» **What you should do**
Repeat the records exactly as given. Do not include the pictures.

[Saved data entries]
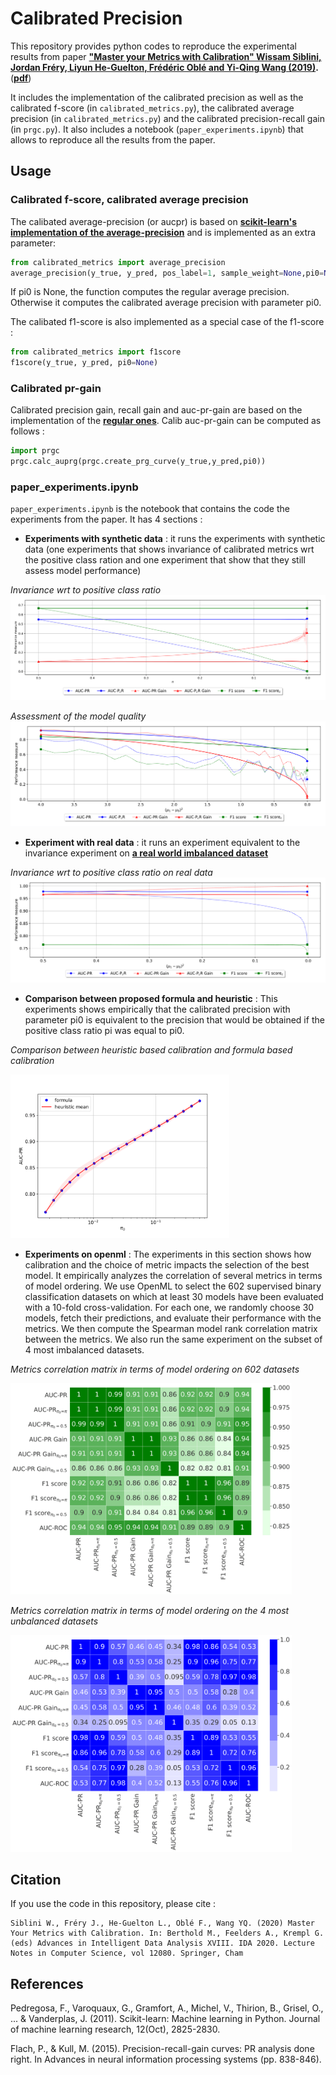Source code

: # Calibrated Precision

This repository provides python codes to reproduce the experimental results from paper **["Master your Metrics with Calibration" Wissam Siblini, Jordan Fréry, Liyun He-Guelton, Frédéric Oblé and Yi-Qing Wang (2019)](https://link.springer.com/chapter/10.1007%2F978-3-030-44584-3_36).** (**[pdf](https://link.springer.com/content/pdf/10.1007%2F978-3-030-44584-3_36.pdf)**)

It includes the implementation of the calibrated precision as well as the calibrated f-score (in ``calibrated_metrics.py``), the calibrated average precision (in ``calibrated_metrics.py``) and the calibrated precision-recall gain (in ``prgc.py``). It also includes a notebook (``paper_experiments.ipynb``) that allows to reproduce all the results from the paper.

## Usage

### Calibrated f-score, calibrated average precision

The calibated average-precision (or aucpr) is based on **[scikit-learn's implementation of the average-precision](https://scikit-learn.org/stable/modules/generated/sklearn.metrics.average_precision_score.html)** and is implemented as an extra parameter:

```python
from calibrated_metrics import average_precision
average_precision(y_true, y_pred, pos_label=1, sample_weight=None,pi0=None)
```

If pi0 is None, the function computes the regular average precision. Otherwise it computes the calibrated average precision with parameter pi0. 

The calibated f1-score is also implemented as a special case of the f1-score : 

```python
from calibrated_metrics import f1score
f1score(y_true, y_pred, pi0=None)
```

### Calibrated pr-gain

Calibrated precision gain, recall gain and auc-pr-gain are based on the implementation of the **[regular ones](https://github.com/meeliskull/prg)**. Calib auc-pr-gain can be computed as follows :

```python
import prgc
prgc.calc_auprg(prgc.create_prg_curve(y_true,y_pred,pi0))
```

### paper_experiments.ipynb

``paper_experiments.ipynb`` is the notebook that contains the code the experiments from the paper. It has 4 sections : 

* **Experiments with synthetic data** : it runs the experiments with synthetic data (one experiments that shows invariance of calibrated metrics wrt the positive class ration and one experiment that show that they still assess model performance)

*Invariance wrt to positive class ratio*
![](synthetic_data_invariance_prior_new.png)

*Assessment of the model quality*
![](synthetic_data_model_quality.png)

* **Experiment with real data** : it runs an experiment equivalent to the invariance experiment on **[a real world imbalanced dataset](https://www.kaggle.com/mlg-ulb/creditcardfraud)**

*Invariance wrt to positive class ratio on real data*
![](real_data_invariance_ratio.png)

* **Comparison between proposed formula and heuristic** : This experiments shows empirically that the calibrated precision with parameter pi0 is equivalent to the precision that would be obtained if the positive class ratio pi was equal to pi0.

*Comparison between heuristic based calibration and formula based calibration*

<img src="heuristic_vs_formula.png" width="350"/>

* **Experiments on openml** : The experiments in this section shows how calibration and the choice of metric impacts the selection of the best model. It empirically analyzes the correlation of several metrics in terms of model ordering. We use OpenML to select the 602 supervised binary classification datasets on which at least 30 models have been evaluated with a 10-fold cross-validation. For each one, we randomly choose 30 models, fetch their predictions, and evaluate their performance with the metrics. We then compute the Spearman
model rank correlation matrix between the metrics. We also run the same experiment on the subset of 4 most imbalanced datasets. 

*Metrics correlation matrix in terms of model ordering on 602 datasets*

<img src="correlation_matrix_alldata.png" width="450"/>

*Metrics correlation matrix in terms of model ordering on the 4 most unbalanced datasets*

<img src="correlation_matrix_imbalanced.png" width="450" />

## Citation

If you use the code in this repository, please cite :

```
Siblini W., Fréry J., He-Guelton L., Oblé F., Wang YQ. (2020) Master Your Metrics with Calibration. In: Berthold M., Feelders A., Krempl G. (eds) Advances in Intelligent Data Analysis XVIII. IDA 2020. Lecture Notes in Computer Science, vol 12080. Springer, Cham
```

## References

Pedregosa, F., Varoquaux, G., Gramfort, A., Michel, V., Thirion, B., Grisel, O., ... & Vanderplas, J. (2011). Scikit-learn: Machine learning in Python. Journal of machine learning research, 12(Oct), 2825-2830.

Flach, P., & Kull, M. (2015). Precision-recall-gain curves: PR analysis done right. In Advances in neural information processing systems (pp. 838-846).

» **Solved problem**
Source code

: # Calibrated Precision

This repository provides python codes to reproduce the experimental results from paper **["Master your Metrics with Calibration" Wissam Siblini, Jordan Fréry, Liyun He-Guelton, Frédéric Oblé and Yi-Qing Wang (2019)](https://link.springer.com/chapter/10.1007%2F978-3-030-44584-3_36).** (**[pdf](https://link.springer.com/content/pdf/10.1007%2F978-3-030-44584-3_36.pdf)**)

It includes the implementation of the calibrated precision as well as the calibrated f-score (in ``calibrated_metrics.py``), the calibrated average precision (in ``calibrated_metrics.py``) and the calibrated precision-recall gain (in ``prgc.py``). It also includes a notebook (``paper_experiments.ipynb``) that allows to reproduce all the results from the paper.

## Usage

### Calibrated f-score, calibrated average precision

The calibated average-precision (or aucpr) is based on **[scikit-learn's implementation of the average-precision](https://scikit-learn.org/stable/modules/generated/sklearn.metrics.average_precision_score.html)** and is implemented as an extra parameter:

```python
from calibrated_metrics import average_precision
average_precision(y_true, y_pred, pos_label=1, sample_weight=None,pi0=None)
```

If pi0 is None, the function computes the regular average precision. Otherwise it computes the calibrated average precision with parameter pi0. 

The calibated f1-score is also implemented as a special case of the f1-score : 

```python
from calibrated_metrics import f1score
f1score(y_true, y_pred, pi0=None)
```

### Calibrated pr-gain

Calibrated precision gain, recall gain and auc-pr-gain are based on the implementation of the **[regular ones](https://github.com/meeliskull/prg)**. Calib auc-pr-gain can be computed as follows :

```python
import prgc
prgc.calc_auprg(prgc.create_prg_curve(y_true,y_pred,pi0))
```

### paper_experiments.ipynb

``paper_experiments.ipynb`` is the notebook that contains the code the experiments from the paper. It has 4 sections : 

* **Experiments with synthetic data** : it runs the experiments with synthetic data (one experiments that shows invariance of calibrated metrics wrt the positive class ration and one experiment that show that they still assess model performance)

*Invariance wrt to positive class ratio*
![](synthetic_data_invariance_prior_new.png)

*Assessment of the model quality*
![](synthetic_data_model_quality.png)

* **Experiment with real data** : it runs an experiment equivalent to the invariance experiment on **[a real world imbalanced dataset](https://www.kaggle.com/mlg-ulb/creditcardfraud)**

*Invariance wrt to positive class ratio on real data*
![](real_data_invariance_ratio.png)

* **Comparison between proposed formula and heuristic** : This experiments shows empirically that the calibrated precision with parameter pi0 is equivalent to the precision that would be obtained if the positive class ratio pi was equal to pi0.

*Comparison between heuristic based calibration and formula based calibration*

<img src="heuristic_vs_formula.png" width="350"/>

* **Experiments on openml** : The experiments in this section shows how calibration and the choice of metric impacts the selection of the best model. It empirically analyzes the correlation of several metrics in terms of model ordering. We use OpenML to select the 602 supervised binary classification datasets on which at least 30 models have been evaluated with a 10-fold cross-validation. For each one, we randomly choose 30 models, fetch their predictions, and evaluate their performance with the metrics. We then compute the Spearman
model rank correlation matrix between the metrics. We also run the same experiment on the subset of 4 most imbalanced datasets. 

*Metrics correlation matrix in terms of model ordering on 602 datasets*

<img src="correlation_matrix_alldata.png" width="450"/>

*Metrics correlation matrix in terms of model ordering on the 4 most unbalanced datasets*

<img src="correlation_matrix_imbalanced.png" width="450" />

## Citation

If you use the code in this repository, please cite :

```
Siblini W., Fréry J., He-Guelton L., Oblé F., Wang YQ. (2020) Master Your Metrics with Calibration. In: Berthold M., Feelders A., Krempl G. (eds) Advances in Intelligent Data Analysis XVIII. IDA 2020. Lecture Notes in Computer Science, vol 12080. Springer, Cham
```

## References

Pedregosa, F., Varoquaux, G., Gramfort, A., Michel, V., Thirion, B., Grisel, O., ... & Vanderplas, J. (2011). Scikit-learn: Machine learning in Python. Journal of machine learning research, 12(Oct), 2825-2830.

Flach, P., & Kull, M. (2015). Precision-recall-gain curves: PR analysis done right. In Advances in neural information processing systems (pp. 838-846).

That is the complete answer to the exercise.